Neapolitan-style pizza, a house specialty, is not cooked in a deck oven, which is precisely the point. Pizaro’s is finally ready to put its stamp on New York-style pizza.
Approximately one year after introducing Detroit-style pizza to its menu — a variation on Sicilian “grandma-style” deep-dish pizza that's cooked in a rectangular pan and features a slightly burned layer of cheddar cheese along the crust, plus sauce that's added after it's baked — co-owner Nicole Bean tells CultureMap that, starting this week, the restaurant will begin serving New York-style pies.
“New York has been on our minds for a long time. We just weren’t ready for it,” Bean says. “It’s something people are super picky about. If they’re from New York, they want it to be a specific way. We didn’t want to let anybody down.”
Essentially, New York-style pizza is what most Americans think of when they want a “regular pizza.” It features a thinner, chewy crust with foldable slices that can be eaten by hand. Unlike Neapolitan pizzas, where toppings take a less-is-more approach, New York-style pies can run the gamut from plain cheese to a fully-loaded supreme.
Bean says that the success of the Detroit-style pizzas, which now account for approximately 40 percent of the restaurant’s sales, is what made she and her family (she operates the Montrose location with her husband Brad, and her father Bill Hutchinson and brother Matt Hutchinson are co-owners) feel comfortable about adding the new type of pizza to their menu.
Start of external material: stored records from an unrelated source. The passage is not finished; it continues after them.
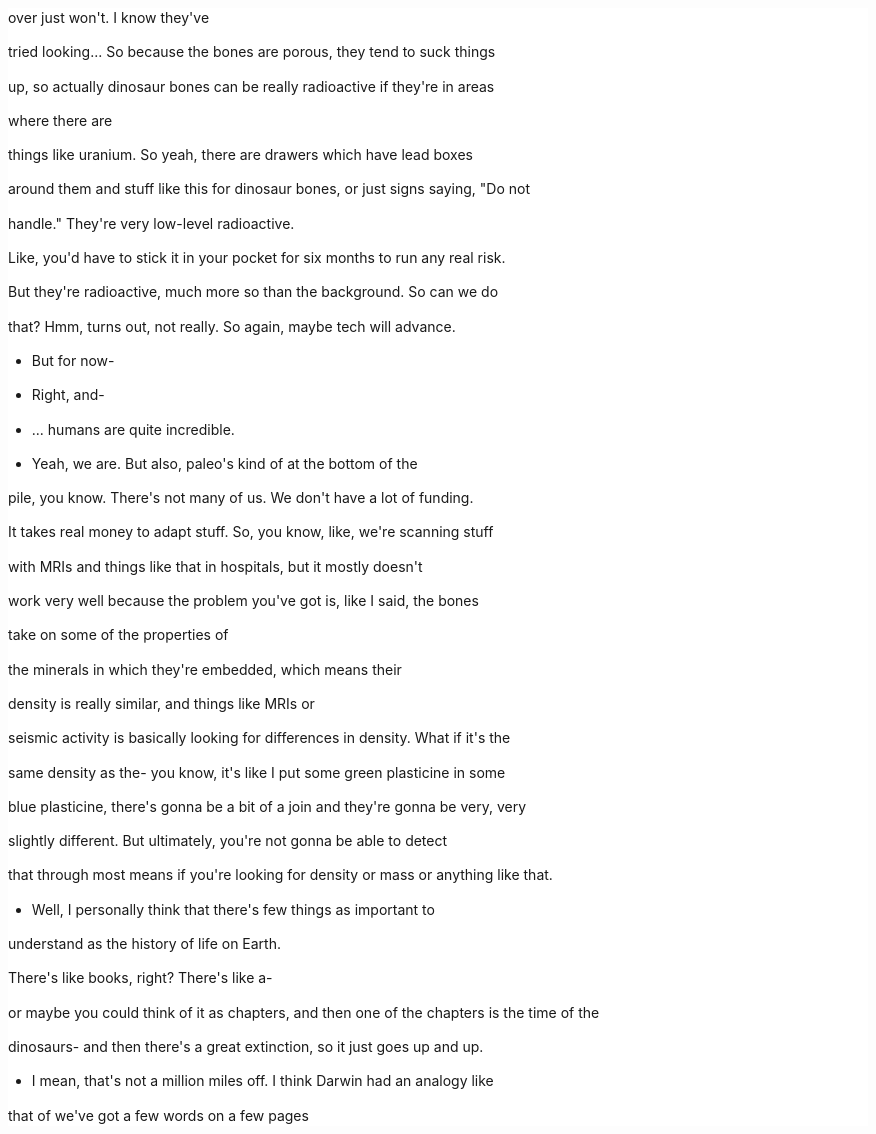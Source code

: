 over just won't. I know they've

tried looking... So because the bones are porous, they tend to suck things

up, so actually dinosaur bones can be really radioactive if they're in areas

where there are

things like uranium. So yeah, there are drawers which have lead boxes

around them and stuff like this for dinosaur bones, or just signs saying, "Do not

handle." They're very low-level radioactive.

Like, you'd have to stick it in your pocket for six months to run any real risk.

But they're radioactive, much more so than the background. So can we do

that? Hmm, turns out, not really. So again, maybe tech will advance.

- But for now-

- Right, and-

- ... humans are quite incredible.

- Yeah, we are. But also, paleo's kind of at the bottom of the

pile, you know. There's not many of us. We don't have a lot of funding.

It takes real money to adapt stuff. So, you know, like, we're scanning stuff

with MRIs and things like that in hospitals, but it mostly doesn't

work very well because the problem you've got is, like I said, the bones

take on some of the properties of

the minerals in which they're embedded, which means their

density is really similar, and things like MRIs or

seismic activity is basically looking for differences in density. What if it's the

same density as the- you know, it's like I put some green plasticine in some

blue plasticine, there's gonna be a bit of a join and they're gonna be very, very

slightly different. But ultimately, you're not gonna be able to detect

that through most means if you're looking for density or mass or anything like that.

- Well, I personally think that there's few things as important to

understand as the history of life on Earth.

There's like books, right? There's like a-

or maybe you could think of it as chapters, and then one of the chapters is the time of the

dinosaurs- and then there's a great extinction, so it just goes up and up.

- I mean, that's not a million miles off. I think Darwin had an analogy like

that of we've got a few words on a few pages
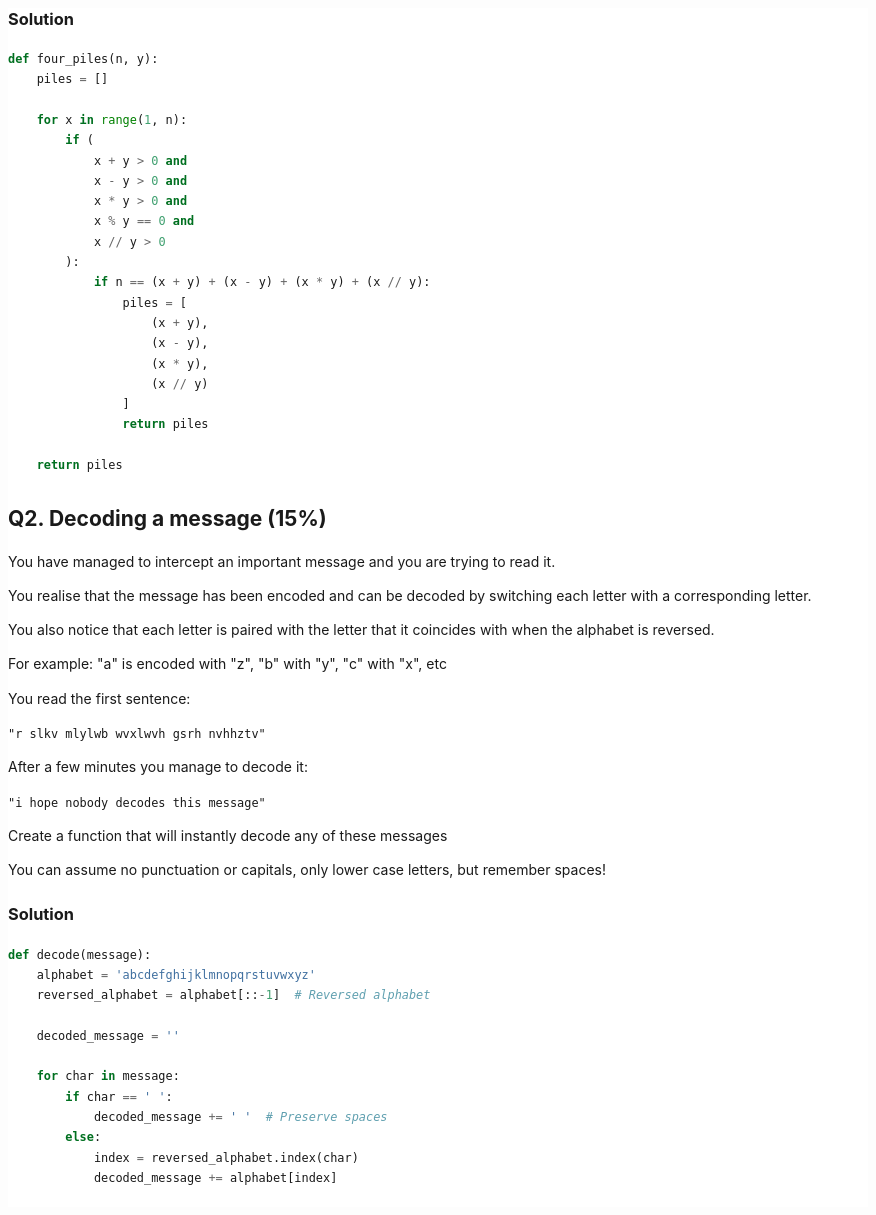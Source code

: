 ### Solution

```py
def four_piles(n, y):
    piles = []
    
    for x in range(1, n):
        if (
            x + y > 0 and 
            x - y > 0 and 
            x * y > 0 and 
            x % y == 0 and 
            x // y > 0
        ):
            if n == (x + y) + (x - y) + (x * y) + (x // y):
                piles = [
                    (x + y),
                    (x - y),
                    (x * y),
                    (x // y)
                ]
                return piles
    
    return piles
```

## Q2. Decoding a message (15%)
You have managed to intercept an important message and you are trying to read it.

You realise that the message has been encoded and can be decoded by switching each letter with a corresponding letter.

You also notice that each letter is paired with the letter that it coincides with when the alphabet is reversed.

For example: "a" is encoded with "z", "b" with "y", "c" with "x", etc

You read the first sentence:

```
"r slkv mlylwb wvxlwvh gsrh nvhhztv"
```
After a few minutes you manage to decode it:

```
"i hope nobody decodes this message"
```
Create a function that will instantly decode any of these messages

You can assume no punctuation or capitals, only lower case letters, but remember spaces!

### Solution

```py
def decode(message):
    alphabet = 'abcdefghijklmnopqrstuvwxyz'
    reversed_alphabet = alphabet[::-1]  # Reversed alphabet
    
    decoded_message = ''
    
    for char in message:
        if char == ' ':
            decoded_message += ' '  # Preserve spaces
        else:
            index = reversed_alphabet.index(char)
            decoded_message += alphabet[index]
    
```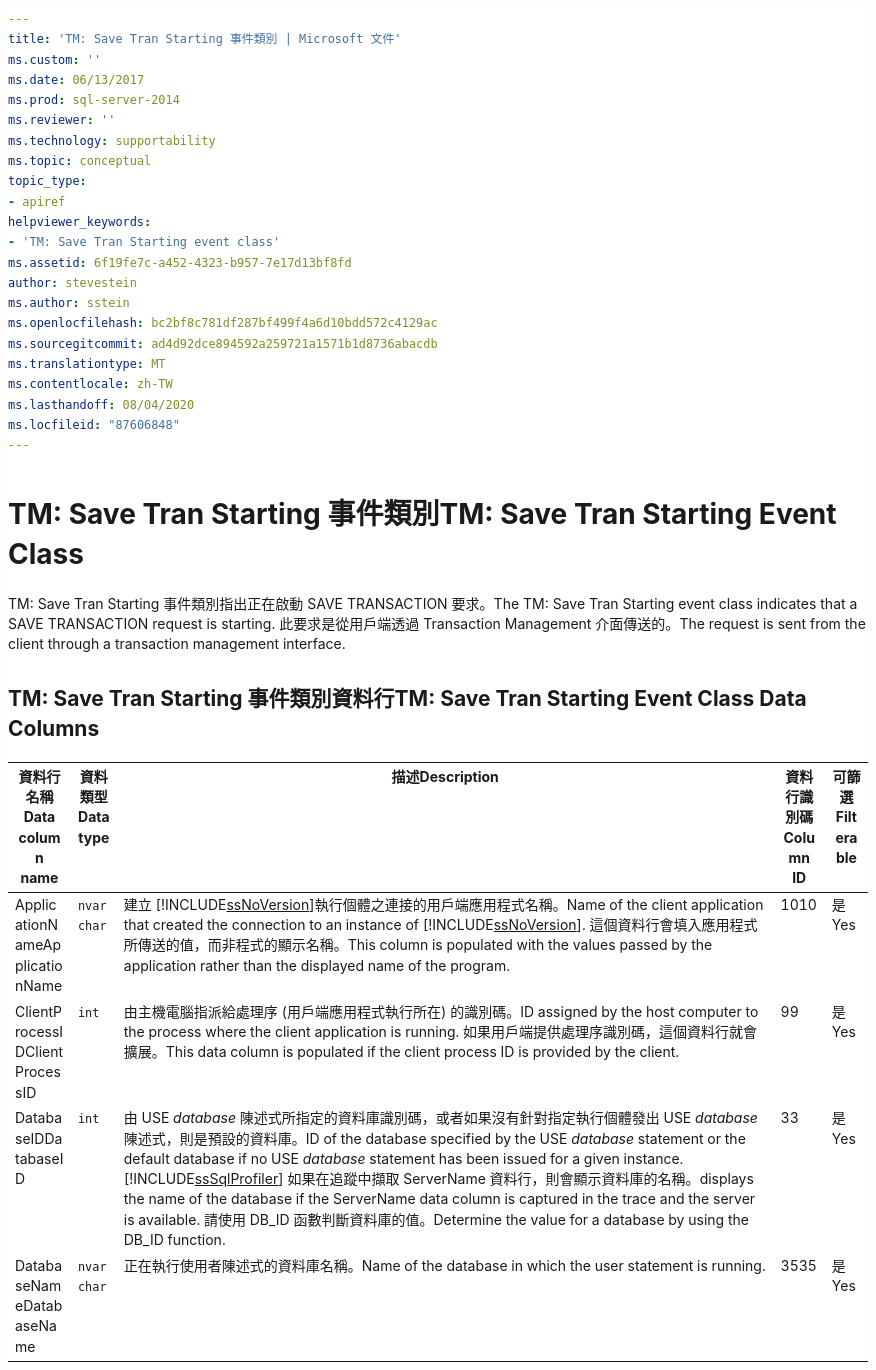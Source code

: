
 ```yaml
---
title: 'TM: Save Tran Starting 事件類別 | Microsoft 文件'
ms.custom: ''
ms.date: 06/13/2017
ms.prod: sql-server-2014
ms.reviewer: ''
ms.technology: supportability
ms.topic: conceptual
topic_type:
- apiref
helpviewer_keywords:
- 'TM: Save Tran Starting event class'
ms.assetid: 6f19fe7c-a452-4323-b957-7e17d13bf8fd
author: stevestein
ms.author: sstein
ms.openlocfilehash: bc2bf8c781df287bf499f4a6d10bdd572c4129ac
ms.sourcegitcommit: ad4d92dce894592a259721a1571b1d8736abacdb
ms.translationtype: MT
ms.contentlocale: zh-TW
ms.lasthandoff: 08/04/2020
ms.locfileid: "87606848"
---
```

# <a name="tm-save-tran-starting-event-class"></a><span data-ttu-id="73de8-102">TM: Save Tran Starting 事件類別</span><span class="sxs-lookup"><span data-stu-id="73de8-102">TM: Save Tran Starting Event Class</span></span>
  <span data-ttu-id="73de8-103">TM: Save Tran Starting 事件類別指出正在啟動 SAVE TRANSACTION 要求。</span><span class="sxs-lookup"><span data-stu-id="73de8-103">The TM: Save Tran Starting event class indicates that a SAVE TRANSACTION request is starting.</span></span> <span data-ttu-id="73de8-104">此要求是從用戶端透過 Transaction Management 介面傳送的。</span><span class="sxs-lookup"><span data-stu-id="73de8-104">The request is sent from the client through a transaction management interface.</span></span>  
  
## <a name="tm-save-tran-starting-event-class-data-columns"></a><span data-ttu-id="73de8-105">TM: Save Tran Starting 事件類別資料行</span><span class="sxs-lookup"><span data-stu-id="73de8-105">TM: Save Tran Starting Event Class Data Columns</span></span>  
  
|<span data-ttu-id="73de8-106">資料行名稱</span><span class="sxs-lookup"><span data-stu-id="73de8-106">Data column name</span></span>|<span data-ttu-id="73de8-107">資料類型</span><span class="sxs-lookup"><span data-stu-id="73de8-107">Data type</span></span>|<span data-ttu-id="73de8-108">描述</span><span class="sxs-lookup"><span data-stu-id="73de8-108">Description</span></span>|<span data-ttu-id="73de8-109">資料行識別碼</span><span class="sxs-lookup"><span data-stu-id="73de8-109">Column ID</span></span>|<span data-ttu-id="73de8-110">可篩選</span><span class="sxs-lookup"><span data-stu-id="73de8-110">Filterable</span></span>|  
|----------------------|---------------|-----------------|---------------|----------------|  
|<span data-ttu-id="73de8-111">ApplicationName</span><span class="sxs-lookup"><span data-stu-id="73de8-111">ApplicationName</span></span>|`nvarchar`|<span data-ttu-id="73de8-112">建立 [!INCLUDE[ssNoVersion](../../includes/ssnoversion-md.md)]執行個體之連接的用戶端應用程式名稱。</span><span class="sxs-lookup"><span data-stu-id="73de8-112">Name of the client application that created the connection to an instance of [!INCLUDE[ssNoVersion](../../includes/ssnoversion-md.md)].</span></span> <span data-ttu-id="73de8-113">這個資料行會填入應用程式所傳送的值，而非程式的顯示名稱。</span><span class="sxs-lookup"><span data-stu-id="73de8-113">This column is populated with the values passed by the application rather than the displayed name of the program.</span></span>|<span data-ttu-id="73de8-114">10</span><span class="sxs-lookup"><span data-stu-id="73de8-114">10</span></span>|<span data-ttu-id="73de8-115">是</span><span class="sxs-lookup"><span data-stu-id="73de8-115">Yes</span></span>|  
|<span data-ttu-id="73de8-116">ClientProcessID</span><span class="sxs-lookup"><span data-stu-id="73de8-116">ClientProcessID</span></span>|`int`|<span data-ttu-id="73de8-117">由主機電腦指派給處理序 (用戶端應用程式執行所在) 的識別碼。</span><span class="sxs-lookup"><span data-stu-id="73de8-117">ID assigned by the host computer to the process where the client application is running.</span></span> <span data-ttu-id="73de8-118">如果用戶端提供處理序識別碼，這個資料行就會擴展。</span><span class="sxs-lookup"><span data-stu-id="73de8-118">This data column is populated if the client process ID is provided by the client.</span></span>|<span data-ttu-id="73de8-119">9</span><span class="sxs-lookup"><span data-stu-id="73de8-119">9</span></span>|<span data-ttu-id="73de8-120">是</span><span class="sxs-lookup"><span data-stu-id="73de8-120">Yes</span></span>|  
|<span data-ttu-id="73de8-121">DatabaseID</span><span class="sxs-lookup"><span data-stu-id="73de8-121">DatabaseID</span></span>|`int`|<span data-ttu-id="73de8-122">由 USE *database* 陳述式所指定的資料庫識別碼，或者如果沒有針對指定執行個體發出 USE *database* 陳述式，則是預設的資料庫。</span><span class="sxs-lookup"><span data-stu-id="73de8-122">ID of the database specified by the USE *database* statement or the default database if no USE *database* statement has been issued for a given instance.</span></span> [!INCLUDE[ssSqlProfiler](../../includes/sssqlprofiler-md.md)] <span data-ttu-id="73de8-123">如果在追蹤中擷取 ServerName 資料行，則會顯示資料庫的名稱。</span><span class="sxs-lookup"><span data-stu-id="73de8-123">displays the name of the database if the ServerName data column is captured in the trace and the server is available.</span></span> <span data-ttu-id="73de8-124">請使用 DB_ID 函數判斷資料庫的值。</span><span class="sxs-lookup"><span data-stu-id="73de8-124">Determine the value for a database by using the DB_ID function.</span></span>|<span data-ttu-id="73de8-125">3</span><span class="sxs-lookup"><span data-stu-id="73de8-125">3</span></span>|<span data-ttu-id="73de8-126">是</span><span class="sxs-lookup"><span data-stu-id="73de8-126">Yes</span></span>|  
|<span data-ttu-id="73de8-127">DatabaseName</span><span class="sxs-lookup"><span data-stu-id="73de8-127">DatabaseName</span></span>|`nvarchar`|<span data-ttu-id="73de8-128">正在執行使用者陳述式的資料庫名稱。</span><span class="sxs-lookup"><span data-stu-id="73de8-128">Name of the database in which the user statement is running.</span></span>|<span data-ttu-id="73de8-129">35</span><span class="sxs-lookup"><span data-stu-id="73de8-129">35</span></span>|<span data-ttu-id="73de8-130">是</span><span class="sxs-lookup"><span data-stu-id="73de8-130">Yes</span></span>|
In order to ensure that no one feels let down by Pizaro’s new pizza, Bean traveled to San Francisco to study at Tony Gemignani’s International School of Pizza. Gemignani is an award-winning pizza maker whose restaurant, Tony’s Pizza Napoletana, serves a dozen different styles of pizza from seven different types of ovens, from wood-burning to New York-style coal-fired. Bean earned four certificates during her studies, which allowed her to develop the recipes for both the Detroit and New York-style pizzas.
“Tony provides a few recipes with different products. It’s a guideline, but it doesn’t mean I’m taking his recipe and saying ‘this is mine,’” Bean says. “Things change. The atmosphere changes.”
Pizaro’s will serve five pre-determined sets of toppings plus a build-your-own option. Selections include the Tri-State (smoked mozzarella and ricotta), Pepperoni Squared (sliced pepperoni and cupped pepperoni), the Dumbo (cupped pepperoni, sausage, red onion, mushrooms, red bell pepper), Meat Market (pepperoni, sausage, meatballs, ham), the Garden (white pizza with spinach, grape tomatoes, and feta). Available only as a 16-inch pie, the pizzas cook for approximately seven minutes at 550 degrees. Prices range from $19 to $28, but Pizaro’s is offering an introductory special until September 1: a two-topping pizza for only $14.99.
Bean says customers who’ve sampled the occasional test pie have responded favorably. “The reactions have been good. None of them were, ‘I hate this. Don’t do this,’” she says.
Unfortunately, the company’s original locale on Memorial Drive is too small to accommodate a deck oven that would allow it to serve the same menu the Montrose outpost.
As well, road construction in the area has caused the restaurant to lose business; thus, Bean is looking for a new location nearby that would allow customers to experience what Pizaro’s has become since opening inside the loop.
Since it opened in 2012, Pizaro’s has set the standard for Neapolitan pizza in Houston. Adding a deck oven and a full roster of both Detroit and New York-style pies should elevate it to the city’s premier pizzeria.